**Prompt**
Work out how many lines of the material contain the string "mathcal". Respond with the number only.

══ Data under study

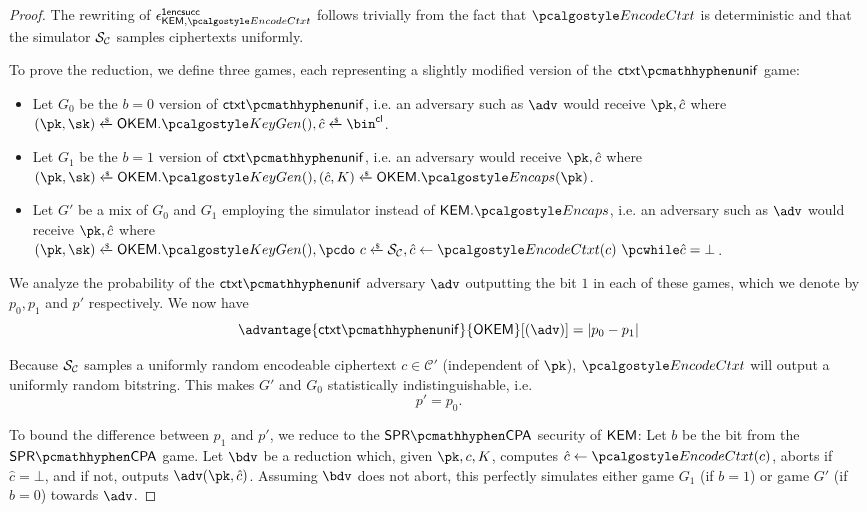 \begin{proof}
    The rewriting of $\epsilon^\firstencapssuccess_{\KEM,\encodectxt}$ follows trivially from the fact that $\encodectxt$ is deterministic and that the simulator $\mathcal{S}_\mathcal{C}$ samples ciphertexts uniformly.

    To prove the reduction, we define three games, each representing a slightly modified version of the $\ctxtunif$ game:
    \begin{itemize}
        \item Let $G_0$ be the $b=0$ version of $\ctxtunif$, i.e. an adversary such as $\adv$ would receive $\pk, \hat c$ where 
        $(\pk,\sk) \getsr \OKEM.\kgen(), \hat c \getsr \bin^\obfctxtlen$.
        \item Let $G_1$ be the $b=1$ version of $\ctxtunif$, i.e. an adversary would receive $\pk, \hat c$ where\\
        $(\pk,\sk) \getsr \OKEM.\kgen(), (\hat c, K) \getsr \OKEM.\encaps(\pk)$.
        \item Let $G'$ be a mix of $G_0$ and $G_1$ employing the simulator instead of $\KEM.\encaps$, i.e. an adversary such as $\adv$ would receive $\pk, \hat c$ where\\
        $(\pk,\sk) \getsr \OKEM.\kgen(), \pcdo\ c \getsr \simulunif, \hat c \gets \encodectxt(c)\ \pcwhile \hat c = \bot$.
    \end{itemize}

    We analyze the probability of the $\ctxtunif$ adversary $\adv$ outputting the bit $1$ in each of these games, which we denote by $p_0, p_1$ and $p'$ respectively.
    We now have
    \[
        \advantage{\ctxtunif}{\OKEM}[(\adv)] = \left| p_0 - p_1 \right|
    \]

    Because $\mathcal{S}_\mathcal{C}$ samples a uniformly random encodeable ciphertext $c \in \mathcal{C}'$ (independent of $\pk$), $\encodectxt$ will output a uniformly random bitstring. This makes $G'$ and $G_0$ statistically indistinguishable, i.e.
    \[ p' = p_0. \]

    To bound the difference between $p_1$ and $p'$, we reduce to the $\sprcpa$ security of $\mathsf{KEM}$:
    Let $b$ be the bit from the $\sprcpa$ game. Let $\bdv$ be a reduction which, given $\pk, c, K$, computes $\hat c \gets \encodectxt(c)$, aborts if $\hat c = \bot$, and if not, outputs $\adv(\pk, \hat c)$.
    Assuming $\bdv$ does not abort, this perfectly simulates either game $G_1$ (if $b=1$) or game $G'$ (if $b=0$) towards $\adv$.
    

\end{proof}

════

**Written reply**
2